Scientists at IBM Research Big Blue, with the assistance of the Michael J. Fox Foundation, have made a discovery that will help clinical researchers better understand Parkinson’s disease.

The research arm of Big Blue and the Michael J. Fox Foundation (MJFF) has built an artificial intelligence model that can group common patterns of Parkinson’s disease symptoms. She is also able to accurately determine the progression of these symptoms in a patient, regardless of whether he is taking medications to neutralize them.

A report on this discovery was published on the pages of The Lancet Digital Health. IBM Research and MJFF have been collaborating since 2018. The goal of the project is to adapt machine learning technologies to help clinical researchers further understand the foundations of Parkinson’s disease, especially in the part where the disease progresses differently in different people.

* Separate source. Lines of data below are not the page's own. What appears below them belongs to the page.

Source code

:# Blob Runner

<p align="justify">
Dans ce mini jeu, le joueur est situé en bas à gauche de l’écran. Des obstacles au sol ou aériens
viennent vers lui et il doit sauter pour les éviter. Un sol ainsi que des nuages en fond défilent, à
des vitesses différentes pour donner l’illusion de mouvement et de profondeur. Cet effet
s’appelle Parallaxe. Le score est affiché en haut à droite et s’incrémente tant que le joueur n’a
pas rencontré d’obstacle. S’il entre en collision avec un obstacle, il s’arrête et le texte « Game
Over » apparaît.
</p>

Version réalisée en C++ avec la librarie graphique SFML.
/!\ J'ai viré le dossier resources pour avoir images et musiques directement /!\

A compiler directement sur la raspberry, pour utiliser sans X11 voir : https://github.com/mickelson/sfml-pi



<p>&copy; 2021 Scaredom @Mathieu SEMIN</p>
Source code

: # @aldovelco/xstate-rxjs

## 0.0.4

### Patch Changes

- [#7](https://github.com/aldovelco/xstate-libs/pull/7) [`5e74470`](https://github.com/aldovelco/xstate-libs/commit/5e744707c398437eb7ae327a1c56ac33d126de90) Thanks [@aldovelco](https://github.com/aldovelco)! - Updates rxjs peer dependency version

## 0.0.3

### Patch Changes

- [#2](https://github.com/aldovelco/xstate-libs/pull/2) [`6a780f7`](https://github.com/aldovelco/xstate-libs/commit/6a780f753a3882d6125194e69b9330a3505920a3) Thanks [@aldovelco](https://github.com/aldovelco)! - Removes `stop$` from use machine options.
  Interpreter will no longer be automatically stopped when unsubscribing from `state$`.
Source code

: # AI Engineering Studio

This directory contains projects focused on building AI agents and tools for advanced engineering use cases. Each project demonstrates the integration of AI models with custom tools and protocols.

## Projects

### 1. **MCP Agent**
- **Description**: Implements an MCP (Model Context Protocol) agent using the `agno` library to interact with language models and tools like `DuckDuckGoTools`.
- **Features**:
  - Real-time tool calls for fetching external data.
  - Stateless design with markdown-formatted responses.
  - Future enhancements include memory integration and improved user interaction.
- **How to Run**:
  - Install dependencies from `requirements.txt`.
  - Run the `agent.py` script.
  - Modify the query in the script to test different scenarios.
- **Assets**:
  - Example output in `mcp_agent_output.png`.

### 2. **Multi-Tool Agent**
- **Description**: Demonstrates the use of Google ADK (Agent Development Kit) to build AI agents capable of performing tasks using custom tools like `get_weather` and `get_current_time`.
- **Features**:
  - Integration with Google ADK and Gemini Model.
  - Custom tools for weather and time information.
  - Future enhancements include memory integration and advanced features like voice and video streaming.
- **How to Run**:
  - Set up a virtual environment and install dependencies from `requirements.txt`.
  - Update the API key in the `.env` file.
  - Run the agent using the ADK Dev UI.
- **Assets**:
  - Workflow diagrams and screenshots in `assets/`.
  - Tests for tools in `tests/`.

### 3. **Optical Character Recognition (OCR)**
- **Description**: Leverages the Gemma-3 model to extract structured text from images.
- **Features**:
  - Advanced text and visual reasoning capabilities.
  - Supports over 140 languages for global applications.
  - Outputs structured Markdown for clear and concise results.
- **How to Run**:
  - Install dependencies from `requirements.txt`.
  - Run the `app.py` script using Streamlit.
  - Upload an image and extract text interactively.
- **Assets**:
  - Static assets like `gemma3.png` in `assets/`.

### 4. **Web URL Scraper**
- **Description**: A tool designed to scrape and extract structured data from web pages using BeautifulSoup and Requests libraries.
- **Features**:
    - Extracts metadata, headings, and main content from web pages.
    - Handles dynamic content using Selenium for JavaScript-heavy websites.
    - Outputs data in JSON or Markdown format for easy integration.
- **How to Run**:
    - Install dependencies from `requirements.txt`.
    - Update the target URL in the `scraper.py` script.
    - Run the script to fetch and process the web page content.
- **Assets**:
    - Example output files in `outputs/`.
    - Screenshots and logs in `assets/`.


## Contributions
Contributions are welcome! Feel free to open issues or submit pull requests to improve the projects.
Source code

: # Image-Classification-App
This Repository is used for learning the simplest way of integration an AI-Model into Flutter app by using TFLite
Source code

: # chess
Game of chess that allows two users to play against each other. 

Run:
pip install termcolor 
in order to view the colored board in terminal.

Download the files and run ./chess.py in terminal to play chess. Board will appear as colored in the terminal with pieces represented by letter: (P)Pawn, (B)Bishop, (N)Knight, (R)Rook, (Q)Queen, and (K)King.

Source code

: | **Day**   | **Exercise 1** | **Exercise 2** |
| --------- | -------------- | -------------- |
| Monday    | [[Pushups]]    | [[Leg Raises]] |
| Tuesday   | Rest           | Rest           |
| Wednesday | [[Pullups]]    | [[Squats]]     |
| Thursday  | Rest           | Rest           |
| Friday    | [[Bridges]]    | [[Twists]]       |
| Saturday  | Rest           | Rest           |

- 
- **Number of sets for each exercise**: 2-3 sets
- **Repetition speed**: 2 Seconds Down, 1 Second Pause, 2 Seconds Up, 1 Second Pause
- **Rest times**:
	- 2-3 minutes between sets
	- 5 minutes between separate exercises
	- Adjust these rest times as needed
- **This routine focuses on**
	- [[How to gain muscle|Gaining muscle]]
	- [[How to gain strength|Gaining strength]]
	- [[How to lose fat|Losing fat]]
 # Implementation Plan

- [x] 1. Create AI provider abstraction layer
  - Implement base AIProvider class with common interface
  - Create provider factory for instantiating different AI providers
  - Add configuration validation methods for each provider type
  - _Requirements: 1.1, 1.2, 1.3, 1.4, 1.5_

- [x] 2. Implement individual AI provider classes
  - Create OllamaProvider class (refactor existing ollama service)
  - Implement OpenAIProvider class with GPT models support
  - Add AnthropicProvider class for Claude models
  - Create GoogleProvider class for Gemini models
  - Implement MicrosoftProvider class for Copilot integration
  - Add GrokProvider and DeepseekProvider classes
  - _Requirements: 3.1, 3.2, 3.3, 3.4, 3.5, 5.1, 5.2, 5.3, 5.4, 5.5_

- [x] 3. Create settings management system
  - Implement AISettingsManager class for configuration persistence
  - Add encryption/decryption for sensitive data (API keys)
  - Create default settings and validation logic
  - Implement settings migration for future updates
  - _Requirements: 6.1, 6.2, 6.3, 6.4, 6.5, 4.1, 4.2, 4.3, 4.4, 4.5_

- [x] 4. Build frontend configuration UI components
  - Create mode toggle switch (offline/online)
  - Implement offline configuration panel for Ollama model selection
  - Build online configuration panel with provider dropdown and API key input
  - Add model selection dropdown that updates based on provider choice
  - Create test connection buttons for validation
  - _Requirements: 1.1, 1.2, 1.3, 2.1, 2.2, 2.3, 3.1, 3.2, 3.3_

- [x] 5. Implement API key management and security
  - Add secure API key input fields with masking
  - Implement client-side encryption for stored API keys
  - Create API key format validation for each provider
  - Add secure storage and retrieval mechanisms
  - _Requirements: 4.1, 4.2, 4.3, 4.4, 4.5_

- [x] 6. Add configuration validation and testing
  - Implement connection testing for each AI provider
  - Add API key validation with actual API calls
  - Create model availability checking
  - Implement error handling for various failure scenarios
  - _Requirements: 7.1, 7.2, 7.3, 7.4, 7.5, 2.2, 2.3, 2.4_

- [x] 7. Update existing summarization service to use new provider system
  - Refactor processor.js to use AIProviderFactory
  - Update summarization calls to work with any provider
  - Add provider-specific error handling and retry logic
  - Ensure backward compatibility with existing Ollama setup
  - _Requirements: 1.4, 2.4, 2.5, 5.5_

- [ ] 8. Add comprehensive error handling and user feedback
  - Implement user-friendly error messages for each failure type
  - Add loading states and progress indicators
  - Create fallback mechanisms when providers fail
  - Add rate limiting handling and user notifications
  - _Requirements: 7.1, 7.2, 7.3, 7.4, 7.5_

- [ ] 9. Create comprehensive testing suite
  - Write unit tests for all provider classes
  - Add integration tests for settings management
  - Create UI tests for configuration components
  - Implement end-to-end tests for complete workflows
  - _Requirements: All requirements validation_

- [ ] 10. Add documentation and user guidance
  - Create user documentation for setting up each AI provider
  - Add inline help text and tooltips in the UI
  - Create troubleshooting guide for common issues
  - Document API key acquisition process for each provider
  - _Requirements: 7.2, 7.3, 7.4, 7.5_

To develop the AI ​​model, the researchers used unidentified datasets from the Parkinson’s Progression Markers Initiative (PPMI).

“The dataset served as input to a machine learning approach, revealing complex patterns of symptoms and progression,” says an IBM Research research paper. “While many previous studies have focused on characterizing Parkinson’s disease using only baseline information, our method relies on seven years of patient data. In addition, the model makes limited a priori assumptions about progression pathways compared to previous studies. ”

As a result, the researchers discovered that a patient’s condition can vary depending on a number of factors. Among these factors, there are features of activity in everyday life, problems with slowing down, limb tremors, instability in body positions, as well as symptoms that are not directly related to motor skills: depression, anxiety, cognitive impairment and sleep disturbances. In addition, AI has learned to predict the onset of a severe stage of Parkinson’s disease.

Clinical trials have shown that the model proposed by IBM Research provides fairly highly accurate predictions. In the future, other factors will be added to the original data, including genetic information and data from neuroimaging. As the authors of the study note, this will ultimately help to investigate the disease in even more detail.